OK. I don't have anything against Duffs. Alright, it does remind me of a low rent vomitorium and the video games run on diesel, but besides that it's a nice enough place. I'd just like to see a little more depth in our chow.

But that's not why I'm writing today's blog.

The last time we were in Duffs, a person came up to me and handed myself and a couple of other people at the table "deaf cards".

For those of you who don't know, a deaf card is a card that allegedly deaf people hand out at airports as a way to beg for money.

The card usually follows a certain formula: First the introduction "I am a deaf person.", then the pitch "10 bucks would make me feel better about being deaf.", then a blessing "May god bless you for giving me 10 dollars." and then a graphic. Usually the graphic is something like a cartoon angle or a peace sign. I got a smiley face.

The first thing that bothered me is, I'm no where near an airport. We got rules! You street beg on streets, airport beg in airports and PBS beg on the radio. It's all part of the begging ecosystem. What's next, Hare Krishna telethons?

Also, I don't know that the person's deaf. I have no problem giving help to the needy. I'm well aware that with a disconcertingly small number of bad breaks, I could be out on the street. This guy is Alpha/Omega. Either I do good by helping someone out, or I'm encouraging a rodent to make a dishonest living by pretending to be deaf.

Then I notice that everyone at my table is whispering. Whispering? Why would you whisper around a deaf person? We're surrounded by the hearing? If he's stone deaf, like he's professing, then he can't hear us. If he can hear us, then he belongs in the slammer.

And if we're afraid of people hearing us, then why aren't we whispering around the people at the tables all around us? We've been blabbing for an hour. They've heard every word!

Then I had the big epiphany. Why would I give someone $10 for being deaf? This isn't like the 1820s where deaf people starved on street corners. In modern societies there are very few jobs that aren't accessible to the deaf. We have the technology and, I'd like to think, are more enlightened about deafness. Rare is the person who thinks it's a punishment from god.

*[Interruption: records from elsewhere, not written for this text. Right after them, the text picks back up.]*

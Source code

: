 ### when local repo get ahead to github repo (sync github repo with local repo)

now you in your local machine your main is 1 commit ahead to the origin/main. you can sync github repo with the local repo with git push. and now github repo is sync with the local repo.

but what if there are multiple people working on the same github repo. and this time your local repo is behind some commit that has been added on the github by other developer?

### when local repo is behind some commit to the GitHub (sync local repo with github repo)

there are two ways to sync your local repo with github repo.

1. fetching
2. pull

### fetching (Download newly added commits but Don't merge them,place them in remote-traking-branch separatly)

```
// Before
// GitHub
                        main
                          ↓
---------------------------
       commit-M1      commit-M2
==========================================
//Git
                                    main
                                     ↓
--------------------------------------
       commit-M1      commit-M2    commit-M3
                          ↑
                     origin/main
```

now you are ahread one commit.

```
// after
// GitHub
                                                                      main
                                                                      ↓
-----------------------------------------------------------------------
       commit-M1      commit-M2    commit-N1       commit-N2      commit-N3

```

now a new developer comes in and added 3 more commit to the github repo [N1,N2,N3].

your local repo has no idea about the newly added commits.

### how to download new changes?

I'm not saying there still isn't ignorance, I'm just saying it isn't the albatross it once was.

Thinking about it, where I work, every jobs in the building save phone receptionist and security guard could be handled by someone stone deaf. And even that, the security guard who monitors the cameras would have no problems.

Knee jerk simpletons may pretend that I'm picking on deaf people here. They're seeing what they want to see. I freely concede that someone who has a sense, and looses it, suffers. If they have an ability, they use an ability, they loose an ability, they have to adjust their life around the loss. I just don't see where deafness would make an otherwise healthy person into a beggar.

In some cases the loss is tragic. Beethoven never heard is final symphonies. In other cases, not so much. A Sumo wrestling rarely depends on the sense of smell. Neither would require you handing out cards.

On the other hand, what about people who are born deaf? They'll never hear music, but I'll never see magnetism. Am I missing out? No idea. And maybe the born deaf experience a clarity of though and tranquility of mind that I'll never know in my noise filled head. Again, no idea. Either way it ain't worth $10.

Because I pointed out that the deaf shouldn't be pitied, everyone at work now thinks that I'm a kitten burning poltroon of the worst stripe. Far from feeling like a wag, I think that I'm being more enlightened than most.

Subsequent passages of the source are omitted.